======== Supplied material
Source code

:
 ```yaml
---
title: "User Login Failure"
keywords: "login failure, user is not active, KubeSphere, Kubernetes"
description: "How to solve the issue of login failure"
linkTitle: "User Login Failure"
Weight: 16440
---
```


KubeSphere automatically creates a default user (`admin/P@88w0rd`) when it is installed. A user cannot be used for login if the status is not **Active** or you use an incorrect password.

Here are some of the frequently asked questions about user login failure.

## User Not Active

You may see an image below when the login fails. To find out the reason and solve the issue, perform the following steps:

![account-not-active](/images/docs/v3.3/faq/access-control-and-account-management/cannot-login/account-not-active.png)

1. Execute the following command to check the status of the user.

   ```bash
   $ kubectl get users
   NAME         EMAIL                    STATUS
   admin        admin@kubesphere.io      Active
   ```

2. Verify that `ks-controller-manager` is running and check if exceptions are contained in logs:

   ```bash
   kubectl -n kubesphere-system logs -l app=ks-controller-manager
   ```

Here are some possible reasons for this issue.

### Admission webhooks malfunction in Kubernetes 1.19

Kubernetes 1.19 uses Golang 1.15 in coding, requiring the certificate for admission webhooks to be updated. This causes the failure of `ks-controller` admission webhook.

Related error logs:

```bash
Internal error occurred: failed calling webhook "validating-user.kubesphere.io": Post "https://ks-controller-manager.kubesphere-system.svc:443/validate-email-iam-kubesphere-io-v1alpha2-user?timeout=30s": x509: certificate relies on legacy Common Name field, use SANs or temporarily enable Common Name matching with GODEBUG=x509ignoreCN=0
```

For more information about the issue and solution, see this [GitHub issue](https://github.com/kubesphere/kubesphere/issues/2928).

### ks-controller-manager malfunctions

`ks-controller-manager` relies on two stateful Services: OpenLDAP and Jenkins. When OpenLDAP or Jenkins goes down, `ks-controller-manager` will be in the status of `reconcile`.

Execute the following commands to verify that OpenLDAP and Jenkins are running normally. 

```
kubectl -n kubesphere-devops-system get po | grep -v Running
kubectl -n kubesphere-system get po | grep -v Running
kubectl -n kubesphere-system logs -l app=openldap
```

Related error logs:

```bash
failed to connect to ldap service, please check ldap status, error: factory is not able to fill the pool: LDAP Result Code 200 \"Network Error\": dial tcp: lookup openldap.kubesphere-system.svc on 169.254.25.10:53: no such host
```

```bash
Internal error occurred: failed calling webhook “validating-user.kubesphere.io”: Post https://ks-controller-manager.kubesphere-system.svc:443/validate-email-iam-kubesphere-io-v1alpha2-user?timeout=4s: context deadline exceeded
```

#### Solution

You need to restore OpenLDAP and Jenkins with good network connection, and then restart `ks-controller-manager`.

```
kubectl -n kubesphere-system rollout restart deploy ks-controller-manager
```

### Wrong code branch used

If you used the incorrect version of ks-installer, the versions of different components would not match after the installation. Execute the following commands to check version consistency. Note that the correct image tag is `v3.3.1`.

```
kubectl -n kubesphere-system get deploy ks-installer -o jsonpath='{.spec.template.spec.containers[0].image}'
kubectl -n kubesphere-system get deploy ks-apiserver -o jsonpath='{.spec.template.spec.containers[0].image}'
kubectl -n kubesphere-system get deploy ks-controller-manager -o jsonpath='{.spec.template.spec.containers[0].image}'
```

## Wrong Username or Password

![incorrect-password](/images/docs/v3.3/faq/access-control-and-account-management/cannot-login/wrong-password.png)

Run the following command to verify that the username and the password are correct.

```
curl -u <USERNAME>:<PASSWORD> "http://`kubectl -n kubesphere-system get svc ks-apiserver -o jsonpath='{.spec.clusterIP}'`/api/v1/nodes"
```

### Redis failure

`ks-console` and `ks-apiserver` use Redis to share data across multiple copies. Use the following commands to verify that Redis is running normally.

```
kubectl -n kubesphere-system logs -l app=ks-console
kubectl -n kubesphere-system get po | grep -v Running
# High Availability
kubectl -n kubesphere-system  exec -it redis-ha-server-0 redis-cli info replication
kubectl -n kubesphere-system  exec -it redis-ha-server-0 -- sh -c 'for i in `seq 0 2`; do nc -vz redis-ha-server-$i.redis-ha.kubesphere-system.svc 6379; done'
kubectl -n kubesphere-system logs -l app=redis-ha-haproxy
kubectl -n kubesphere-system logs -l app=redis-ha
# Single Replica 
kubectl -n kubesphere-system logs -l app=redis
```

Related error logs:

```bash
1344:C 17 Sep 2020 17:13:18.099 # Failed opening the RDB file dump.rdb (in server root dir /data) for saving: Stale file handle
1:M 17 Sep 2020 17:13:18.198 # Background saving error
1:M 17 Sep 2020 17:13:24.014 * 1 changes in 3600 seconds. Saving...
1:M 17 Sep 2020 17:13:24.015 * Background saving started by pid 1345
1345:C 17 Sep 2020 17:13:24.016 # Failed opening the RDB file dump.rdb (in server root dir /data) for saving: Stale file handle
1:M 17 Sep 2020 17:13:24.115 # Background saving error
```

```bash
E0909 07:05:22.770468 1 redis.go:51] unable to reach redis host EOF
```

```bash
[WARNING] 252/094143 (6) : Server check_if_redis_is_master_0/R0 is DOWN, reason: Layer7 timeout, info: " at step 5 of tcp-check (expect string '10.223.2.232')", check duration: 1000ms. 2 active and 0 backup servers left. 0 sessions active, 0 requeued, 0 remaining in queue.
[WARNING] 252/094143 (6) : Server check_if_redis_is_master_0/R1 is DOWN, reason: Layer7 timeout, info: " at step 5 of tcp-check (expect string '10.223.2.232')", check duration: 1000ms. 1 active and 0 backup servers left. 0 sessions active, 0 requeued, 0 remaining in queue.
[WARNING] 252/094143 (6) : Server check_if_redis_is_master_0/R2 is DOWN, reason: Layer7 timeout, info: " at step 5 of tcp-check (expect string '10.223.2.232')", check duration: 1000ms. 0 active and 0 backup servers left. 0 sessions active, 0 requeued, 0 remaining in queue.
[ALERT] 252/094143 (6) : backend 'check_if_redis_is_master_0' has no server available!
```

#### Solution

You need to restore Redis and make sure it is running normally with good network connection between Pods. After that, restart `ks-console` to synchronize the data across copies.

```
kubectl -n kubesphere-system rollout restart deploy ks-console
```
================
### [Directions]
Take from the listing every line in which the word "Stale" appears.

### [Output of the task]
1344:C 17 Sep 2020 17:13:18.099 # Failed opening the RDB file dump.rdb (in server root dir /data) for saving: Stale file handle
1345:C 17 Sep 2020 17:13:24.016 # Failed opening the RDB file dump.rdb (in server root dir /data) for saving: Stale file handle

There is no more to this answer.